> Provided records:
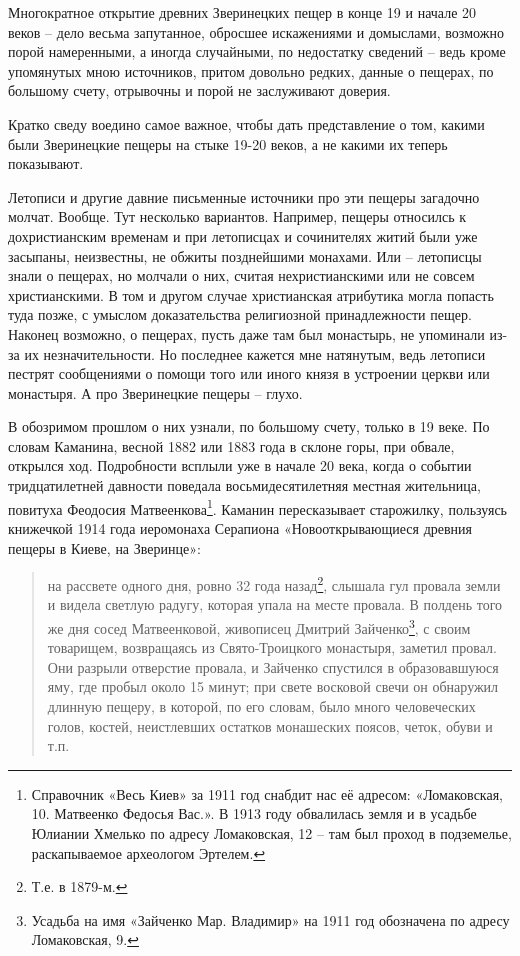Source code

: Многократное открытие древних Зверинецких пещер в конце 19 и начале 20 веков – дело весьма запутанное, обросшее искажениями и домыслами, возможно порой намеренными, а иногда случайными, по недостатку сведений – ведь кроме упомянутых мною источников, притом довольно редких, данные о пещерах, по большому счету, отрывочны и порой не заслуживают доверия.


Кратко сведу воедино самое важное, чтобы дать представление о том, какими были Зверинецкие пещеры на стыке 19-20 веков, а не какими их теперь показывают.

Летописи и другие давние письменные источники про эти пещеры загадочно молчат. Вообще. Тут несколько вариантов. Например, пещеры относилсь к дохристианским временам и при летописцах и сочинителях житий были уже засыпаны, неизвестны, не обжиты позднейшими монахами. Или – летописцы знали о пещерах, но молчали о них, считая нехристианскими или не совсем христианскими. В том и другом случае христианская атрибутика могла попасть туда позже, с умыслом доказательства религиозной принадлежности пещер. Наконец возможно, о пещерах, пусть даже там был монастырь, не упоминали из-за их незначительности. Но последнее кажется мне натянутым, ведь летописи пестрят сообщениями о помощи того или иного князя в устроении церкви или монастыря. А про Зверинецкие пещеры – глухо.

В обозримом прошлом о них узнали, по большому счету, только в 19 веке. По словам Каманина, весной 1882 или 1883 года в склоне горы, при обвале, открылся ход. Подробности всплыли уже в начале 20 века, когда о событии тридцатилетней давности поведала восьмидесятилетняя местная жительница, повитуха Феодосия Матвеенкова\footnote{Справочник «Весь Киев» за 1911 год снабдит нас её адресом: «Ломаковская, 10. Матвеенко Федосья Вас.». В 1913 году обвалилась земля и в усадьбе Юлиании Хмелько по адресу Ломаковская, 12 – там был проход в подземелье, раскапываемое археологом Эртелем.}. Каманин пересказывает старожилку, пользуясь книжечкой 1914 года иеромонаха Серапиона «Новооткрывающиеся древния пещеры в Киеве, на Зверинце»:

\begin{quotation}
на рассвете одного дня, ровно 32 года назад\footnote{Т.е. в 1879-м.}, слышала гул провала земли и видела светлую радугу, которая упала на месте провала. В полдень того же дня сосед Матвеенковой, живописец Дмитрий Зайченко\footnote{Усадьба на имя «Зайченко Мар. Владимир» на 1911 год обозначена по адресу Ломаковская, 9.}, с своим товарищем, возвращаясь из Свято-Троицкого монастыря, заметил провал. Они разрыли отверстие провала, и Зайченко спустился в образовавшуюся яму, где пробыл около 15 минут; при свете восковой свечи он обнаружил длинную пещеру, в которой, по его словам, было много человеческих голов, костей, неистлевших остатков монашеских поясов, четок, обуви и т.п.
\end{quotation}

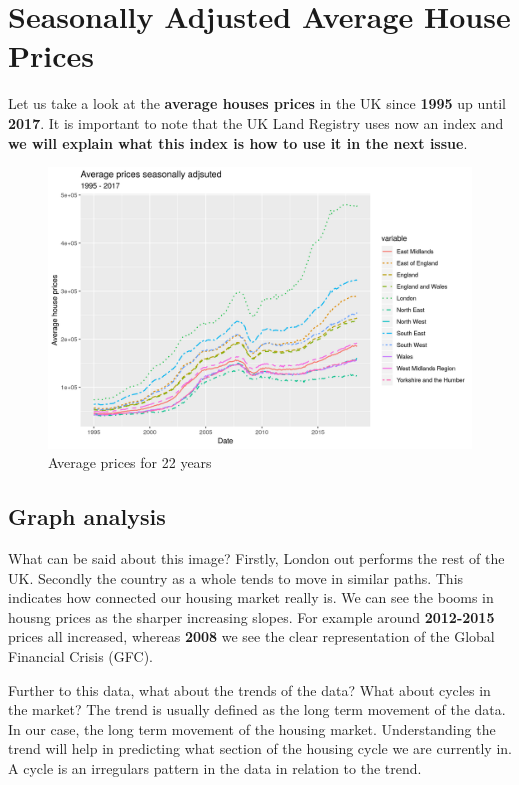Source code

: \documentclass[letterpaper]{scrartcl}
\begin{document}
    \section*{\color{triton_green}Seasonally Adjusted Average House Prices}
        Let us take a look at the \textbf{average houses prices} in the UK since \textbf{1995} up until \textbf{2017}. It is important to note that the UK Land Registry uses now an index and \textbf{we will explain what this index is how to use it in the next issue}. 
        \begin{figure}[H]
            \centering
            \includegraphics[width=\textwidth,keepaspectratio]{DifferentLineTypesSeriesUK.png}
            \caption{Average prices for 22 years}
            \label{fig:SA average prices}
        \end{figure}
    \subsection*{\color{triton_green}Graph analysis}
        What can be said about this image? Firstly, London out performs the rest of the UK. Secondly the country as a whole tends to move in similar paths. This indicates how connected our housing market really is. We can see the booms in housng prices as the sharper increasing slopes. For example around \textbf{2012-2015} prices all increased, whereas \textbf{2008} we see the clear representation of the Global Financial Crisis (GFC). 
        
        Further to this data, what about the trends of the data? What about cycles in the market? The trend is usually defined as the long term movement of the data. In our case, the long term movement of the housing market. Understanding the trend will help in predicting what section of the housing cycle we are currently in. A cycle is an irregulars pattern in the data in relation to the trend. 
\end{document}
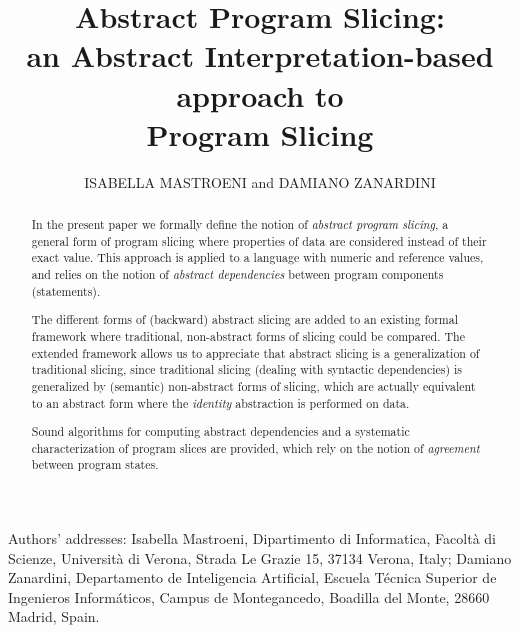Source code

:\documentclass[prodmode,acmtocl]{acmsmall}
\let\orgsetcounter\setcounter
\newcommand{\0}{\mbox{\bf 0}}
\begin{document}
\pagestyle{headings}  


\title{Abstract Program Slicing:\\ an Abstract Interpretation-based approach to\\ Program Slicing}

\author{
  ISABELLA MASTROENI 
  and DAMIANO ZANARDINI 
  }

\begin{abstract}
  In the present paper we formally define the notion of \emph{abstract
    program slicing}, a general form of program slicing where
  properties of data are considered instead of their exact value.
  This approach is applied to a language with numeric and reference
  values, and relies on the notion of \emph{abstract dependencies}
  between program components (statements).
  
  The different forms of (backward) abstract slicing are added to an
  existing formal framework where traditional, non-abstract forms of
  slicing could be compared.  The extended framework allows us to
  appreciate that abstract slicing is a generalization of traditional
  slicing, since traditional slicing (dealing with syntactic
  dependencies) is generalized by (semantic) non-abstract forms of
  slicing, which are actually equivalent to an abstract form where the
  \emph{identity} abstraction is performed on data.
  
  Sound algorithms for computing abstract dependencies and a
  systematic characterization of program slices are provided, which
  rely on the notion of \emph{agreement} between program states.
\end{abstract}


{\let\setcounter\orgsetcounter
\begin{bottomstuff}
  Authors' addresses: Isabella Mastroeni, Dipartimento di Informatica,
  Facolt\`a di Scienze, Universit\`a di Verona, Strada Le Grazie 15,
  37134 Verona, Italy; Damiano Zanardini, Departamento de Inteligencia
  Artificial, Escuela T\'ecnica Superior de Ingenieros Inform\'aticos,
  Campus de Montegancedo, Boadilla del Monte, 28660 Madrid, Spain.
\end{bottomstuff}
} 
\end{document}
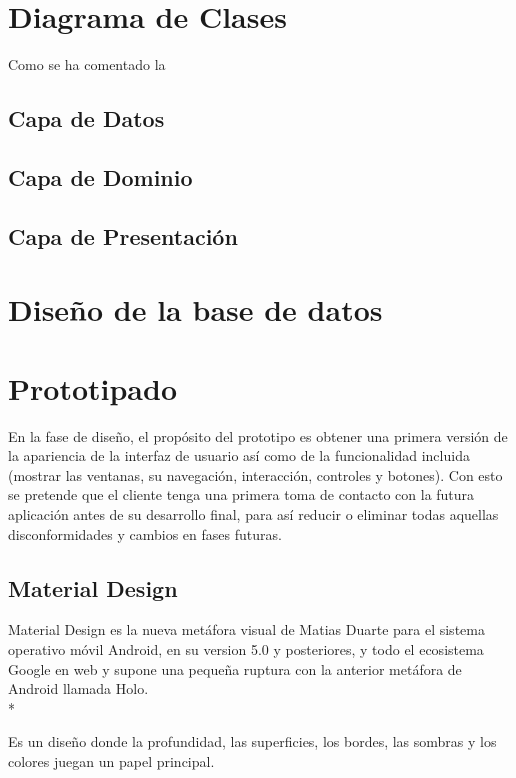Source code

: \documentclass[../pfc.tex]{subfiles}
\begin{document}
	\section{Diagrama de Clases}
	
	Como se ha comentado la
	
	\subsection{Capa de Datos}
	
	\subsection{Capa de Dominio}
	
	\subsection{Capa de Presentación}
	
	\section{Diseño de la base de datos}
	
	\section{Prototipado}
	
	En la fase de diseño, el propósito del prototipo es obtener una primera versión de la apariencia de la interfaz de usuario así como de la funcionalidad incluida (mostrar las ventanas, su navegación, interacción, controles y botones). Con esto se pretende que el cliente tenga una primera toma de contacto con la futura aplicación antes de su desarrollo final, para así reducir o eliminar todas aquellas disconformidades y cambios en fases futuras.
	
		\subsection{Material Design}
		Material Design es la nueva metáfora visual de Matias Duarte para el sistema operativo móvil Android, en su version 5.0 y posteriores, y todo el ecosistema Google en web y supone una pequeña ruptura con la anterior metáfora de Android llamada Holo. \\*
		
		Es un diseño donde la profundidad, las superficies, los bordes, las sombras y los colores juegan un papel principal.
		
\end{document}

> Exercise:
Using the records above, gather all lines where the string "пещерах" is present.

> Answer for this exercise:
: Многократное открытие древних Зверинецких пещер в конце 19 и начале 20 веков – дело весьма запутанное, обросшее искажениями и домыслами, возможно порой намеренными, а иногда случайными, по недостатку сведений – ведь кроме упомянутых мною источников, притом довольно редких, данные о пещерах, по большому счету, отрывочны и порой не заслуживают доверия.
Летописи и другие давние письменные источники про эти пещеры загадочно молчат. Вообще. Тут несколько вариантов. Например, пещеры относилсь к дохристианским временам и при летописцах и сочинителях житий были уже засыпаны, неизвестны, не обжиты позднейшими монахами. Или – летописцы знали о пещерах, но молчали о них, считая нехристианскими или не совсем христианскими. В том и другом случае христианская атрибутика могла попасть туда позже, с умыслом доказательства религиозной принадлежности пещер. Наконец возможно, о пещерах, пусть даже там был монастырь, не упоминали из-за их незначительности. Но последнее кажется мне натянутым, ведь летописи пестрят сообщениями о помощи того или иного князя в устроении церкви или монастыря. А про Зверинецкие пещеры – глухо.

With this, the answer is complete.